[Exercise description] Tell how many lines of the data include the word "idle". Nothing but the number belongs in the answer.

*** Block opens ***

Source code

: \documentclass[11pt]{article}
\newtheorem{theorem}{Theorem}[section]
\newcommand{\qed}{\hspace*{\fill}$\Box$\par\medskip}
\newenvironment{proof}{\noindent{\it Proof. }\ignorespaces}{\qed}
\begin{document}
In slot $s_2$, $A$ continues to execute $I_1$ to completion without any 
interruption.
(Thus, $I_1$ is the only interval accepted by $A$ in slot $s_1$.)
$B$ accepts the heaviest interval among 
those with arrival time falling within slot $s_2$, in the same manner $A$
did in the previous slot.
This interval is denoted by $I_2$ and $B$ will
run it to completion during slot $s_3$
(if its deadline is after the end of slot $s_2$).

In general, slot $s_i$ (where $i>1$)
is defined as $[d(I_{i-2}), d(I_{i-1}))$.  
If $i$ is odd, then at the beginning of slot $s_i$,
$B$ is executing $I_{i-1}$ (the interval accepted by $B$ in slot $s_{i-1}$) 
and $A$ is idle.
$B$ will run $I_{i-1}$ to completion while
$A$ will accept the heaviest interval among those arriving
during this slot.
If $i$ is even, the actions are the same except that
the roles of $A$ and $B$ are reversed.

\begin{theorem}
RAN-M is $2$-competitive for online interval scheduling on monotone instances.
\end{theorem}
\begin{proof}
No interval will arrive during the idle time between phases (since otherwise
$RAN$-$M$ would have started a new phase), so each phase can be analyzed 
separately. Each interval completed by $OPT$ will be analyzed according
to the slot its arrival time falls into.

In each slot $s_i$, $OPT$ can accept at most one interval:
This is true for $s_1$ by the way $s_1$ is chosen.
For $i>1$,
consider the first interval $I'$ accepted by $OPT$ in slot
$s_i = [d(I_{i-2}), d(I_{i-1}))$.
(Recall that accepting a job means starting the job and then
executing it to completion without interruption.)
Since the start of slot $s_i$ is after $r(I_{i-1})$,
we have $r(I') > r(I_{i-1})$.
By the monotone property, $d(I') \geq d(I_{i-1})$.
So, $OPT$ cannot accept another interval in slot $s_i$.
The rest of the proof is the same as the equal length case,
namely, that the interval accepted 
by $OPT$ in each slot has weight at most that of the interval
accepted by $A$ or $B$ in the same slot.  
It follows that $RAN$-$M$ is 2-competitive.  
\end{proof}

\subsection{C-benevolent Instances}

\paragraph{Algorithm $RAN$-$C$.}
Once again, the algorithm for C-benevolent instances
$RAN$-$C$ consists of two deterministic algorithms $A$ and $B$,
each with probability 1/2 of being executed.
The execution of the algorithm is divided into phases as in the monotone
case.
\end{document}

*** Block closes ***

[Your solution] 2